Pero la nueva ley para hacer una lista negra de ONG apunta a que la suavización de la anterior es una operación “cosmética”, según algunos activistas. Organizaciones de derechos humanos como Amnistía Internacional (AI) y Human Rights Watch han exhortado a los parlamentarios rusos a renunciar a “un proyecto de ley draconiano, heredero de esa ley sobre agentes extranjeros“. En 2013, el año siguiente a la entrada en vigor de la primera ley contra las ONG, estas ingresaron en sus cuentas cerca de 1.000 millones de euros desde el extranjero, pero la mayor parte de ellas invirtieron este dinero en proyectos que no tienen apenas relación con la política.

La policía rusa detiene a una mujer que se manifestaba contra Putin en Moscú, el 19 de abril de 2015 (Reuters).La policía rusa detiene a una mujer que se manifestaba contra Putin en Moscú, el 19 de abril de 2015 (Reuters).

Mejor orden que derechos humanos

En AI han recibido con preocupación la noticia de que un diputado de la Duma ya está trabajando en una lista negra de ONG. Ante esto es complicado encontrar complicidad más allá de la prensa extranjera. La población de Rusia prefiere el orden a los derechos humanos, según muestra un estudio realizado por la encuestadora Levada. Sólo un 29% de los consultados apostaron por los derechos humanos, mientras que un 62% señaló que el orden en el país es mucho más importante. 

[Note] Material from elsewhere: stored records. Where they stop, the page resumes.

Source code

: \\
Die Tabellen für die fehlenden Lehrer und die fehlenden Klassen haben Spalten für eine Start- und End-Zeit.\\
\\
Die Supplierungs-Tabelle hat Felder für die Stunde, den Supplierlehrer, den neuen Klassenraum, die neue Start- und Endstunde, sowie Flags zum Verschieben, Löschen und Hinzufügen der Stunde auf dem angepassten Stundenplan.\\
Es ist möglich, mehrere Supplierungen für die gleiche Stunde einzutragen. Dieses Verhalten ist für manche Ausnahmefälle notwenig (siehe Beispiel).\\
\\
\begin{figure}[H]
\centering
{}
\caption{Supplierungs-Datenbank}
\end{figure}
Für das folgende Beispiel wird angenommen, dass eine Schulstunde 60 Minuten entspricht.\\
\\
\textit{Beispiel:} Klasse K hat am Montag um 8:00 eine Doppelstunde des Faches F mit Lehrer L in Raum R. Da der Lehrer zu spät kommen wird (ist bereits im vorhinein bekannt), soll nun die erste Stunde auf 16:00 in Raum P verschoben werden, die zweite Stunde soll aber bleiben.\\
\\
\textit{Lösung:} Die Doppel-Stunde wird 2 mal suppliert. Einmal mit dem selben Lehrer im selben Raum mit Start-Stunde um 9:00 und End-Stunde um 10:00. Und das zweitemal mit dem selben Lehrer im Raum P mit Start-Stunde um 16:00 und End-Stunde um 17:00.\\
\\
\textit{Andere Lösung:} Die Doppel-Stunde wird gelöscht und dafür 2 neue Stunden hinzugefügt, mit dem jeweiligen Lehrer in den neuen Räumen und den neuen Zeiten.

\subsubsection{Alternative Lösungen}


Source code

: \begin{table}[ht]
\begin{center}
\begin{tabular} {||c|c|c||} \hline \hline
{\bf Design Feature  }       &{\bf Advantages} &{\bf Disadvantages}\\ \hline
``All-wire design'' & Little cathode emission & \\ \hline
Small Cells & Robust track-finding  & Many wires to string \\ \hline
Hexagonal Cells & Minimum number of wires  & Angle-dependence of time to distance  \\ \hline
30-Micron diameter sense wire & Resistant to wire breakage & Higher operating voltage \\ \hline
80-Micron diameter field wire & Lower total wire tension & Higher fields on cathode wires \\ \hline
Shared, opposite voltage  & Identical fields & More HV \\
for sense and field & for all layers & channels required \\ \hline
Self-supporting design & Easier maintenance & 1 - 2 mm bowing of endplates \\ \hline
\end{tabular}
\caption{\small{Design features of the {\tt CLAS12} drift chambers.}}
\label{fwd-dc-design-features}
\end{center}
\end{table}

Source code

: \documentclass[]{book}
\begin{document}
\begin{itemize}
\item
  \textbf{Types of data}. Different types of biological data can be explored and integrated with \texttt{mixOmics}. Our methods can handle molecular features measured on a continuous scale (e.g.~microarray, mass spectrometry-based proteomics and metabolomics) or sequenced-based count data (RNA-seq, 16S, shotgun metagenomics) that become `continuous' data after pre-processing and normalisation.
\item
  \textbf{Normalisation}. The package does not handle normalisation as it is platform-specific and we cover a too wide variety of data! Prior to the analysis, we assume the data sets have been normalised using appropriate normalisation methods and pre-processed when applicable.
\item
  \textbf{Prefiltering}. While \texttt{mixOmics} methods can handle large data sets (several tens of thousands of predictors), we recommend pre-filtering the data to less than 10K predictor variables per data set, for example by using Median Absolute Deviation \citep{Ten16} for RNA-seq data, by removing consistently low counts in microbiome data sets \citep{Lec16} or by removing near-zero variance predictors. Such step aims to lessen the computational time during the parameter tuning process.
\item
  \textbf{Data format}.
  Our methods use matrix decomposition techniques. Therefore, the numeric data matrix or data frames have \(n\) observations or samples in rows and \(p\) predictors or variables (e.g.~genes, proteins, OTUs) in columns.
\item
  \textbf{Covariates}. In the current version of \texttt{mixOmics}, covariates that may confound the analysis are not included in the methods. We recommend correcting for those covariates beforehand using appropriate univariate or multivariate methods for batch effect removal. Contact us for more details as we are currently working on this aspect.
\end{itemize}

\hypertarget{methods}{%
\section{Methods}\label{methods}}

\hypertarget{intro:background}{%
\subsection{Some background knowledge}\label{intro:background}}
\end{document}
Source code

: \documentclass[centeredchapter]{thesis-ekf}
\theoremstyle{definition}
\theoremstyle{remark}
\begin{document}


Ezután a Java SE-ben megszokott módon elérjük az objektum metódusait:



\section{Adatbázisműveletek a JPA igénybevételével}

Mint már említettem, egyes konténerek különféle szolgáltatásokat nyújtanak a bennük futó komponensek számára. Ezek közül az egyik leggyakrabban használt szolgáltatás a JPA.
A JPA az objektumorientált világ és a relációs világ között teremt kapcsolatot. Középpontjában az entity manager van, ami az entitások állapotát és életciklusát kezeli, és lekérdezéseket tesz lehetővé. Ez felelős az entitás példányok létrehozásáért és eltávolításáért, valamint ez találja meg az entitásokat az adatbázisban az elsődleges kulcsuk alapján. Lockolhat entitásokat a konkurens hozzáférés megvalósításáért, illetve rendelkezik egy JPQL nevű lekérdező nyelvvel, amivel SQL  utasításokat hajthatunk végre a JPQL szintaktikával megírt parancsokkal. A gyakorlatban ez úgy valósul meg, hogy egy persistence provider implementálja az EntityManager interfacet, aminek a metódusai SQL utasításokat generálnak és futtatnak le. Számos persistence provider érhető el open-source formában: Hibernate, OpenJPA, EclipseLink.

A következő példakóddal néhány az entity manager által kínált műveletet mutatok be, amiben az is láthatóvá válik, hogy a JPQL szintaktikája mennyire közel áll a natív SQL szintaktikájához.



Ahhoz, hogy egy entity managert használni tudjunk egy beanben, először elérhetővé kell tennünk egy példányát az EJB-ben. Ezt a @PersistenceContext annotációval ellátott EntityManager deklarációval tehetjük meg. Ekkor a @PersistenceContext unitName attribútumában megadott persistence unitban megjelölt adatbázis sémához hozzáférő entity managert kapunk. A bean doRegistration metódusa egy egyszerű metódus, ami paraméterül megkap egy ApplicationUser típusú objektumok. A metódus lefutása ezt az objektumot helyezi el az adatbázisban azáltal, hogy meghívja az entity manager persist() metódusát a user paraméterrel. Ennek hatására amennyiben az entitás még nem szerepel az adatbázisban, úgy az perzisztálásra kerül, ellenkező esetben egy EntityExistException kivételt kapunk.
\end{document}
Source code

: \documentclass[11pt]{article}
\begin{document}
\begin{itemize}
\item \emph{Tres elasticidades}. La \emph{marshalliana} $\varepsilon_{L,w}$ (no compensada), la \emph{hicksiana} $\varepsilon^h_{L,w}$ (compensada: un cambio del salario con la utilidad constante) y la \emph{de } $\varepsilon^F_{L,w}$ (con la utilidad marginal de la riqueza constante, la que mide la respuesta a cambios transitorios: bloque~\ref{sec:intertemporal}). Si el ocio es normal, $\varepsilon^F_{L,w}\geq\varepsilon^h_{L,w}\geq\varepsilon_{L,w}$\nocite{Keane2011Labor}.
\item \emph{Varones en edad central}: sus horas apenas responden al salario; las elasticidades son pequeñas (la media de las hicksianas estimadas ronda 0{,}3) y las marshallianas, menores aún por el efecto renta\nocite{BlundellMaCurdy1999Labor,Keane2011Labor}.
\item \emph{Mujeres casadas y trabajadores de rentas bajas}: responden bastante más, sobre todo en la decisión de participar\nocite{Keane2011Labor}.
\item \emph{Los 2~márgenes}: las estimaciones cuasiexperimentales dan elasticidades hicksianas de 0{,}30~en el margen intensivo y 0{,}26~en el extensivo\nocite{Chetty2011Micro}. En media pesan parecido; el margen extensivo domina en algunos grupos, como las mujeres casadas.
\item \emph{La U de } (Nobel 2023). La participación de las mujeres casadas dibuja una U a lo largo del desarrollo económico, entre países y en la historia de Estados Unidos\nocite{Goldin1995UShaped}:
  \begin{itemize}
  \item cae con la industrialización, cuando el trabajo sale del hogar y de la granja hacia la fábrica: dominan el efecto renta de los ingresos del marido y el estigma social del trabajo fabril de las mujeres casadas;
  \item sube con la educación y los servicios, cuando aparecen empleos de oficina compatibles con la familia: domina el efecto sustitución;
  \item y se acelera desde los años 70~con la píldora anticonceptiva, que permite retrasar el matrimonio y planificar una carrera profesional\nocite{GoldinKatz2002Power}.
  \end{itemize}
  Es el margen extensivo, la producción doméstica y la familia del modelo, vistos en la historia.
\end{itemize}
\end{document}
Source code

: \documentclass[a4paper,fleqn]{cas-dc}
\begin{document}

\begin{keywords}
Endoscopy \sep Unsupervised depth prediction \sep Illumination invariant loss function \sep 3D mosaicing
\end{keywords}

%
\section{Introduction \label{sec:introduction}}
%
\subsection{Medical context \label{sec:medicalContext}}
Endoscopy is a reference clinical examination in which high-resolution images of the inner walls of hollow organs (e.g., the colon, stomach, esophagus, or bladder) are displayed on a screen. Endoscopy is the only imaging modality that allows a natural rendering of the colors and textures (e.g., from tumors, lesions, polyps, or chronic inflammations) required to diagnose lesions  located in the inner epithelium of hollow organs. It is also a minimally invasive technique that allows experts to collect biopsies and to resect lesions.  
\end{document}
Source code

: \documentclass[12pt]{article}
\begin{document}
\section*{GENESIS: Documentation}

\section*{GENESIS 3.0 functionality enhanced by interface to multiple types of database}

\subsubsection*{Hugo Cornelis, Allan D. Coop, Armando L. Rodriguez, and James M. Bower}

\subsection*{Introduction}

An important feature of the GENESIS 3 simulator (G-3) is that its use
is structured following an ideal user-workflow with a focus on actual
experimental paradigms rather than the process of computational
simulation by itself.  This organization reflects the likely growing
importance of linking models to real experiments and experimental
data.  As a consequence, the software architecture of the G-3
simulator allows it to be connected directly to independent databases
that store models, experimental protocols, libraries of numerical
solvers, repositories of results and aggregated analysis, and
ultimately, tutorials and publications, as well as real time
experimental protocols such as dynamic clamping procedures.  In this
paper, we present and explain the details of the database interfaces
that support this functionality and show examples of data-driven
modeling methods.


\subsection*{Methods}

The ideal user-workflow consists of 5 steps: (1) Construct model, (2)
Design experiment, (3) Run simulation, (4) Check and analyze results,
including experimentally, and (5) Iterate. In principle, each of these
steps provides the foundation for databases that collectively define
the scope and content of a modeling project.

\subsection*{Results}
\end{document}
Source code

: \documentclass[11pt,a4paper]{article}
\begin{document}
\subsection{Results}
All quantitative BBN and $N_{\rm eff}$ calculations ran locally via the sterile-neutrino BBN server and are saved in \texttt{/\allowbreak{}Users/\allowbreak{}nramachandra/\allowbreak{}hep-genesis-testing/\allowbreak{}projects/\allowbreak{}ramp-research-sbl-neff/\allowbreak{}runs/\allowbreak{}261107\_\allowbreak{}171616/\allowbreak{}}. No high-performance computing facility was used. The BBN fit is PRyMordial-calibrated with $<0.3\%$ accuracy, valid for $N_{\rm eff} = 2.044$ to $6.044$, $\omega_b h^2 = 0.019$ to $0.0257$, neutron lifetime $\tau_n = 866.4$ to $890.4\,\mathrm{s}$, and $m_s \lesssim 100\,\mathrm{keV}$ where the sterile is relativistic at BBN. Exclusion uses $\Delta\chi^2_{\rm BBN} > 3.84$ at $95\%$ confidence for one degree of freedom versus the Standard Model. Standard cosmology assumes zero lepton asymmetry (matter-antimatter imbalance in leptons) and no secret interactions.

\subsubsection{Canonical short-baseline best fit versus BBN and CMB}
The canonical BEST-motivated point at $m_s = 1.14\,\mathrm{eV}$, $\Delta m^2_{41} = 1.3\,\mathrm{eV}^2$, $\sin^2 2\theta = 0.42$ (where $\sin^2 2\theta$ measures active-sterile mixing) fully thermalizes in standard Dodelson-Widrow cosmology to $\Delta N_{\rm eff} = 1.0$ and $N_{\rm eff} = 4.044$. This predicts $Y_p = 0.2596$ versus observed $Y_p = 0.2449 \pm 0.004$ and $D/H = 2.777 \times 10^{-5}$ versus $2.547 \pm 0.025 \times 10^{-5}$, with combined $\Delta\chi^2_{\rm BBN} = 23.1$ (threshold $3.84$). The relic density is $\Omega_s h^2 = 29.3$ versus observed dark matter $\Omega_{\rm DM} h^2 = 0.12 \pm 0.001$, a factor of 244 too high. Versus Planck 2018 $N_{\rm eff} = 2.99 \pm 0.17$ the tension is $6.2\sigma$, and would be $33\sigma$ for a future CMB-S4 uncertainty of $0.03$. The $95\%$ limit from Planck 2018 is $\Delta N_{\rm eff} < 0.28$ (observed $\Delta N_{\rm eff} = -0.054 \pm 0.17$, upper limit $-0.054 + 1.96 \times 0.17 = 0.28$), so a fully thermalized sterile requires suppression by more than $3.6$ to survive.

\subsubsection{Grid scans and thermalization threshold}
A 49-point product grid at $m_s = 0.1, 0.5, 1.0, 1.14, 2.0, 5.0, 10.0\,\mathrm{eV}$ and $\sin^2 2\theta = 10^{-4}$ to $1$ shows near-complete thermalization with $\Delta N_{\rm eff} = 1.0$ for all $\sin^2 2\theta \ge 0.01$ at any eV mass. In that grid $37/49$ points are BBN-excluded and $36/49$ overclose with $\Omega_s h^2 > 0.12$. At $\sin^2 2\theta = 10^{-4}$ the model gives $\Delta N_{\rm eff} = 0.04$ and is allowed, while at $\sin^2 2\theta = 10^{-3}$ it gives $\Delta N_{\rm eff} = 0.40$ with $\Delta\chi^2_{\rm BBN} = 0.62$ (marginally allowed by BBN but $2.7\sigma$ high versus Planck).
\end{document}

Cuando hace dos años la policía acudió a registrar la sede de Amnistía Internacional en Moscú, las cadenas de televisión llegaron quince minutos antes que los agentes. Para el jefe de AI en Moscú, Serguei Nikitin, lo más preocupante “es que el texto de la ley puede ser interpretado de muchas formas, con lo que da al tribunal la opción de hacer lo que quiera”. Para Nikitin está claro que “Amnistía puede ser una de las ‘víctimas’ de la ley, que va a ser una herramienta contra los que critican al Kremlin pero sobre todo contra los rusos que colaboran con nosotros”.

Investigar el estado de los derechos humanos es más complicado, aunque el poder hace piruetas singulares. “Tratan de silenciarnos, pero cuando hacemos un informe sobre Ucrania que denuncia los abusos del ejército ucraniano están encantados de divulgarlo”, dice con un toque de ironía Lokshina. Lo más difícil según Nikitin es la interlocución con funcionarios, más complicada durante los últimos dos años: “Pedimos explicaciones y nos dan respuestas de risa, o bien se cierran ante nosotros”.

La nueva ley sólo puede poner las cosas todavía más difíciles. Y lo más ‘kafkiano’ es que el texto legal no contempla notificar a las entidades que van a ser declaradas ‘indeseables’: “Nos enteraremos leyendo el periódico al día siguiente”.